> Instructions for the task
Would you please copy each line below that includes the string "config"?

Stored data entries:

Content starts

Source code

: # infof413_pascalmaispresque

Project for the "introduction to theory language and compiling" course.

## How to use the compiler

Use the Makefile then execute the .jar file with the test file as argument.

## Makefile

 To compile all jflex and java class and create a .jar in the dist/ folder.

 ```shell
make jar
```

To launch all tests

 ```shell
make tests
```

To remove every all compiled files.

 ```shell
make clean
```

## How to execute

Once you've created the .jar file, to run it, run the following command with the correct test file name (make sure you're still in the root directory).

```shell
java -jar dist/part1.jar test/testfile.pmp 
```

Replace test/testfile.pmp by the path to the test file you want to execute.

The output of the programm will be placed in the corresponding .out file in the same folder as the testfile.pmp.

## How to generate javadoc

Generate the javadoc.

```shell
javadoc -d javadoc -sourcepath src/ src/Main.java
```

Content ends
Content starts

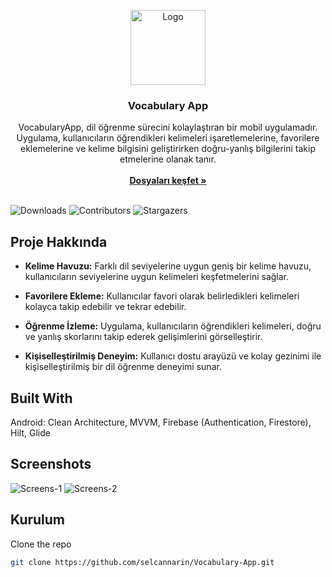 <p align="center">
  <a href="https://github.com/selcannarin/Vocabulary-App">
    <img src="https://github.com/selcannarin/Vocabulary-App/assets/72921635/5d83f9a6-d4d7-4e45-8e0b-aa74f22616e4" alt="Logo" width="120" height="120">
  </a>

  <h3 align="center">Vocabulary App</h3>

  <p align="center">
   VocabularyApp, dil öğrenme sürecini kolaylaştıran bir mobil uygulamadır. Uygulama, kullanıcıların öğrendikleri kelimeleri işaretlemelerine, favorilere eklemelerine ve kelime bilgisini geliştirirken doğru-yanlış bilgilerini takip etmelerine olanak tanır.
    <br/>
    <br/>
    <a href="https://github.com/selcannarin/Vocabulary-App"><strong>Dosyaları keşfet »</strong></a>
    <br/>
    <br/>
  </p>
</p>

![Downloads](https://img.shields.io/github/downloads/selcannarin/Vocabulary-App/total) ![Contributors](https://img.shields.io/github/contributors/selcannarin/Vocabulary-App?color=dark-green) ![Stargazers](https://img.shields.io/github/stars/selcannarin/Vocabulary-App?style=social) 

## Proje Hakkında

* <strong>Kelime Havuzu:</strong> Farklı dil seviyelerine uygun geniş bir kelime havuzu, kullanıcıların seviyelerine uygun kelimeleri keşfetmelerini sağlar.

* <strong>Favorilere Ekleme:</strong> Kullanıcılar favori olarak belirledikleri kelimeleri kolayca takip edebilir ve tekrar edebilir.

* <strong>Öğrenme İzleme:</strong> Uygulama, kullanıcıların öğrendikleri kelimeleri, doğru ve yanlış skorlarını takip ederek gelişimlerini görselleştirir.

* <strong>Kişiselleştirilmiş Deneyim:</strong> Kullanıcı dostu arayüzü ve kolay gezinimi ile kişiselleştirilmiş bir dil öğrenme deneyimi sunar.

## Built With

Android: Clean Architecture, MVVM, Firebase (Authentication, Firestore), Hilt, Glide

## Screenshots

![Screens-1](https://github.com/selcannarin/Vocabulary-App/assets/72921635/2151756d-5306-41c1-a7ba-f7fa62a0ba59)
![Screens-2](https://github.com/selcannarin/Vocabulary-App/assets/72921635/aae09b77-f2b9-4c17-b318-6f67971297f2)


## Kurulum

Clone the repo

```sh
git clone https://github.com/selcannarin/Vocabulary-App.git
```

Content ends
Content starts

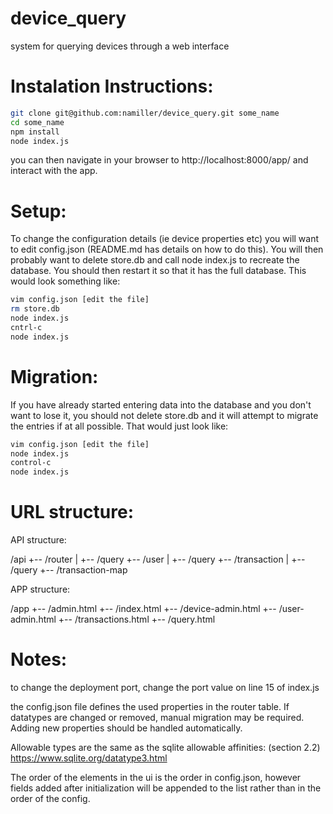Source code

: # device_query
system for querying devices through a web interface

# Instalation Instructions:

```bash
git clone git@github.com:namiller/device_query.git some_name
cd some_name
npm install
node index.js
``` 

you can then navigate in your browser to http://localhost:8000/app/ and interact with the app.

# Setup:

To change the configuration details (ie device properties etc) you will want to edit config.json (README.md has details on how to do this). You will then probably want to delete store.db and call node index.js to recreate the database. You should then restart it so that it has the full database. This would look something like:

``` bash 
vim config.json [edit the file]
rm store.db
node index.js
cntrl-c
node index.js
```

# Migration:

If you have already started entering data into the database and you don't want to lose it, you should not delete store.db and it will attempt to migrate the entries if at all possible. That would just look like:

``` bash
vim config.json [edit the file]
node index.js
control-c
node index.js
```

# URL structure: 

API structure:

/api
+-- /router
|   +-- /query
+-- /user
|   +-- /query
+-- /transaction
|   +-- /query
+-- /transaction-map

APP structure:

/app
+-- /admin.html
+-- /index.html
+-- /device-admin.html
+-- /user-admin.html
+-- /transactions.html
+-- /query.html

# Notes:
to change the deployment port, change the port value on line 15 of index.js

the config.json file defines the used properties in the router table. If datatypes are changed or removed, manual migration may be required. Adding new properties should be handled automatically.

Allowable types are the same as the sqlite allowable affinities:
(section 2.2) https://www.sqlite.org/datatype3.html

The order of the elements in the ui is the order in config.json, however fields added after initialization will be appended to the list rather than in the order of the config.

Content ends

> Answer for this exercise
To change the configuration details (ie device properties etc) you will want to edit config.json (README.md has details on how to do this). You will then probably want to delete store.db and call node index.js to recreate the database. You should then restart it so that it has the full database. This would look something like:
vim config.json [edit the file]
vim config.json [edit the file]
the config.json file defines the used properties in the router table. If datatypes are changed or removed, manual migration may be required. Adding new properties should be handled automatically.
The order of the elements in the ui is the order in config.json, however fields added after initialization will be appended to the list rather than in the order of the config.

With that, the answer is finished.